So let me explain my problem a little better now (please reopen this question). I heard of markov chain theory when thinking about a method to generate procedural lines to build terrain.
The main thing that’s generated is the
map which can extend to infinity. At
first I’ve built a demo with
perlin-based procedural maps having a
lot of various terrain features. It
was even meant to be isometric, more
like Sentinel. This
proved to be too confusing to play on
with the movement mechanics I had in
mind. I had to reduce it to a much
simpler tile based system. It’s not
only easier to grasp and navigate but
it’s looking a lot better too.The map is generated using the Markov
chain. The algorithm is fed a short
human made terrain sequence. It then
goes on and produce a map of any size
mimicking the structure of the input.
So an example visual output may look like you see in the following image

Actually I experienced a similar thing that is described in the quotation ending up with this random lines:

So instead of having this random line I look for a solution to create little canyons from the first picture. First time I read about markov chain I thought WOW, take a human made line as input and let the algorithm proceed, sounds brilliant.

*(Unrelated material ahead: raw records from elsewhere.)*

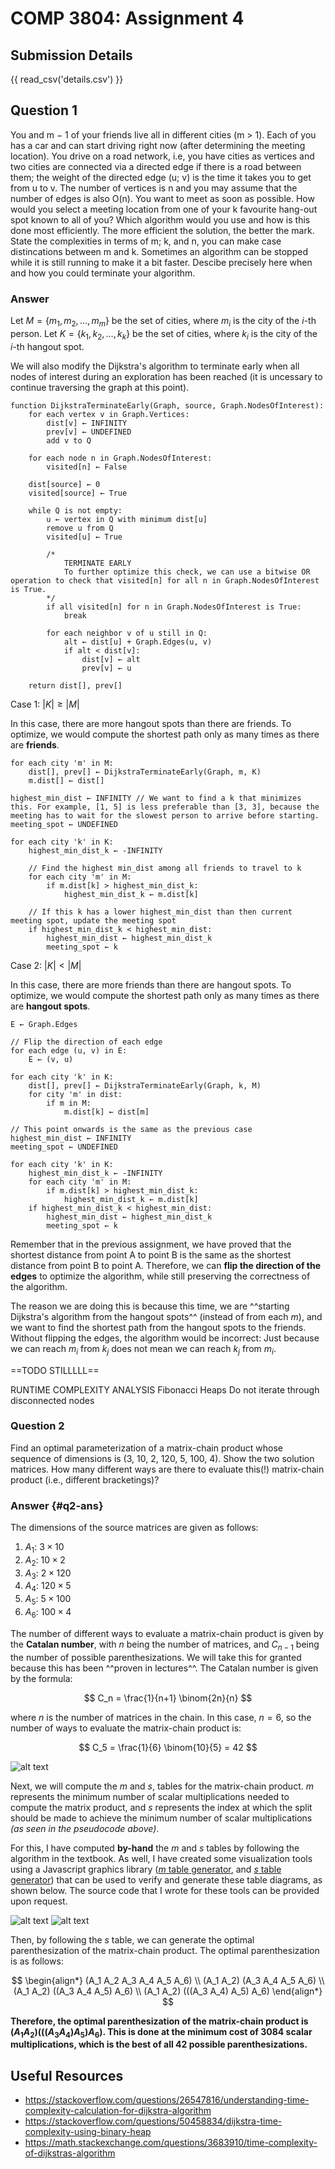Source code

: # COMP 3804: Assignment 4

## Submission Details

{{ read_csv('details.csv') }}

## Question 1

You and m − 1 of your friends live all in different cities (m > 1). Each of you has a car and can start driving right now (after determining the meeting location). You drive on a road network, i.e, you have cities as vertices and two cities are connected via a directed edge if there is a road between them; the weight of the directed edge (u; v) is the time it takes you to get from u to v. The number of vertices is n and you may assume that the number of edges is also O(n). You want to meet as soon as possible. How would you select a meeting location from one of your k favourite hang-out spot known to all of you? Which algorithm would you use and how is this done most efficiently. The more efficient the solution, the better the mark. State the complexities in terms of m; k, and n, you can make case distincations between m and k. Sometimes an algorithm can be stopped while it is still running to make it a bit faster. Descibe precisely here when and how you could terminate your algorithm.

### Answer

Let $M = \{m_1, m_2, \ldots, m_{m}\}$ be the set of cities, where $m_i$ is the city of the $i$-th person.
Let $K = \{k_1, k_2, \ldots, k_{k}\}$  be the set of cities, where $k_i$ is the city of the $i$-th hangout spot.

We will also modify the Dijkstra's algorithm to terminate early when all nodes of interest during an exploration has been reached (it is uncessary to continue traversing the graph at this point).

```plaintext
function DijkstraTerminateEarly(Graph, source, Graph.NodesOfInterest):
    for each vertex v in Graph.Vertices:
        dist[v] ← INFINITY
        prev[v] ← UNDEFINED
        add v to Q
   
    for each node n in Graph.NodesOfInterest:
        visited[n] ← False
    
    dist[source] ← 0
    visited[source] ← True

    while Q is not empty:
        u ← vertex in Q with minimum dist[u]
        remove u from Q
        visited[u] ← True

        /*
            TERMINATE EARLY
            To further optimize this check, we can use a bitwise OR operation to check that visited[n] for all n in Graph.NodesOfInterest is True.
        */
        if all visited[n] for n in Graph.NodesOfInterest is True:
            break
       
        for each neighbor v of u still in Q:
            alt ← dist[u] + Graph.Edges(u, v)
            if alt < dist[v]:
                dist[v] ← alt
                prev[v] ← u

    return dist[], prev[]
```

Case 1: $|K| \geq |M|$

In this case, there are more hangout spots than there are friends. To optimize, we would compute the shortest path only as many times as there are **friends**.

```plaintext
for each city 'm' in M:
    dist[], prev[] ← DijkstraTerminateEarly(Graph, m, K)
    m.dist[] ← dist[]

highest_min_dist ← INFINITY // We want to find a k that minimizes this. For example, [1, 5] is less preferable than [3, 3], because the meeting has to wait for the slowest person to arrive before starting.
meeting_spot ← UNDEFINED

for each city 'k' in K:
    highest_min_dist_k ← -INFINITY
    
    // Find the highest min_dist among all friends to travel to k
    for each city 'm' in M:
        if m.dist[k] > highest_min_dist_k:
            highest_min_dist_k ← m.dist[k]
    
    // If this k has a lower highest_min_dist than then current meeting spot, update the meeting spot
    if highest_min_dist_k < highest_min_dist:
        highest_min_dist ← highest_min_dist_k
        meeting_spot ← k
```

Case 2: $|K| < |M|$

In this case, there are more friends than there are hangout spots. To optimize, we would compute the shortest path only as many times as there are **hangout spots**.

```plaintext
E ← Graph.Edges

// Flip the direction of each edge
for each edge (u, v) in E:
    E ← (v, u)

for each city 'k' in K:
    dist[], prev[] ← DijkstraTerminateEarly(Graph, k, M)
    for city 'm' in dist:
        if m in M:
            m.dist[k] ← dist[m]

// This point onwards is the same as the previous case
highest_min_dist ← INFINITY
meeting_spot ← UNDEFINED

for each city 'k' in K:
    highest_min_dist_k ← -INFINITY
    for each city 'm' in M:
        if m.dist[k] > highest_min_dist_k:
            highest_min_dist_k ← m.dist[k]
    if highest_min_dist_k < highest_min_dist:
        highest_min_dist ← highest_min_dist_k
        meeting_spot ← k
```

Remember that in the previous assignment, we have proved that the shortest distance from point A to point B is the same as the shortest distance from point B to point A. Therefore, we can **flip the direction of the edges** to optimize the algorithm, while still preserving the correctness of the algorithm.

The reason we are doing this is because this time, we are ^^starting Dijkstra's algorithm from the hangout spots^^ (instead of from each $m$), and we want to find the shortest path from the hangout spots to the friends. Without flipping the edges, the algorithm would be incorrect: Just because we can reach $m_i$ from $k_j$ does not mean we can reach $k_j$ from $m_i$.


==TODO STILLLLL==

RUNTIME COMPLEXITY ANALYSIS
Fibonacci Heaps
Do not iterate through disconnected nodes


### Question 2

Find an optimal parameterization of a matrix-chain product whose sequence of dimensions is (3, 10, 2, 120, 5, 100, 4). Show the two solution matrices. How many different ways are there to evaluate this(!) matrix-chain product (i.e., different bracketings)?

### Answer {#q2-ans}

The dimensions of the source matrices are given as follows:

1. $A_1$: $3 \times 10$
2. $A_2$: $10 \times 2$
3. $A_3$: $2 \times 120$
4. $A_4$: $120 \times 5$
5. $A_5$: $5 \times 100$
6. $A_6$: $100 \times 4$

The number of different ways to evaluate a matrix-chain product is given by the **Catalan number**, with $n$ being the number of matrices, and $C_{n-1}$ being the number of possible parenthesizations. We will take this for granted because this has been ^^proven in lectures^^. The Catalan number is given by the formula:

$$
C_n = \frac{1}{n+1} \binom{2n}{n}
$$

where $n$ is the number of matrices in the chain. In this case, $n = 6$, so the number of ways to evaluate the matrix-chain product is:

$$
C_5 = \frac{1}{6} \binom{10}{5} = 42
$$

![alt text](image-2.png)

Next, we will compute the $m$ and $s$, tables for the matrix-chain product. $m$ represents the minimum number of scalar multiplications needed to compute the matrix product, and $s$ represents the index at which the split should be made to achieve the minimum number of scalar multiplications *(as seen in the pseudocode above)*.

For this, I have computed **by-hand** the $m$ and $s$ tables by following the algorithm in the textbook. As well, I have created some visualization tools using a Javascript graphics library ([$m$ table generator](https://editor.p5js.org/voidranjer/sketches/GMzhsXoEE), and [$s$ table generator](https://editor.p5js.org/voidranjer/sketches/uEHpbUJhz)) that can be used to verify and generate these table diagrams, as shown below. The source code that I wrote for these tools can be provided upon request.

![alt text](image.png)
![alt text](image-1.png)

Then, by following the $s$ table, we can generate the optimal parenthesization of the matrix-chain product. The optimal parenthesization is as follows:

$$
\begin{align*}
(A_1 A_2 A_3 A_4 A_5 A_6) \\
(A_1 A_2) (A_3 A_4 A_5 A_6) \\
(A_1 A_2) ((A_3 A_4 A_5) A_6) \\
(A_1 A_2) (((A_3 A_4) A_5) A_6)
\end{align*}
$$

**Therefore, the optimal parenthesization of the matrix-chain product is $(A_1 A_2)(((A_3 A_4) A_5)A_6)$. This is done at the minimum cost of 3084 scalar multiplications, which is the best of all 42 possible parenthesizations.**

## Useful Resources

- <https://stackoverflow.com/questions/26547816/understanding-time-complexity-calculation-for-dijkstra-algorithm>
- <https://stackoverflow.com/questions/50458834/dijkstra-time-complexity-using-binary-heap>
- <https://math.stackexchange.com/questions/3683910/time-complexity-of-dijkstras-algorithm>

So how does markov chain theory actually help on creating this kind of terrain? If you think there is a better way to do this please suggest.
The map is generated using the Markov
chain.
…confused me and I tought their actually is a markov chain algorithm.
I’m not sure if you know what a Markov chain is. A Markov chain is a system defined by state transitions based on probabilities. The next state is (by definition) based on the previous state.
A Markov chain is not a transform. It’s not an algorithm for the modification of a system, it merely describes the system.
To describe your line system, you need to look at individual indices in your array and calculate the probability of a “jump”. In the end, you’ll be left with something akin to this:
This is trivial to program, but it does not aid you in making the lines straight. To make the lines straight, you don’t even need a Markov chain, just iterate over all indices and make them equal to the previous index. It’s difficult to see exactly what you’re trying to do here.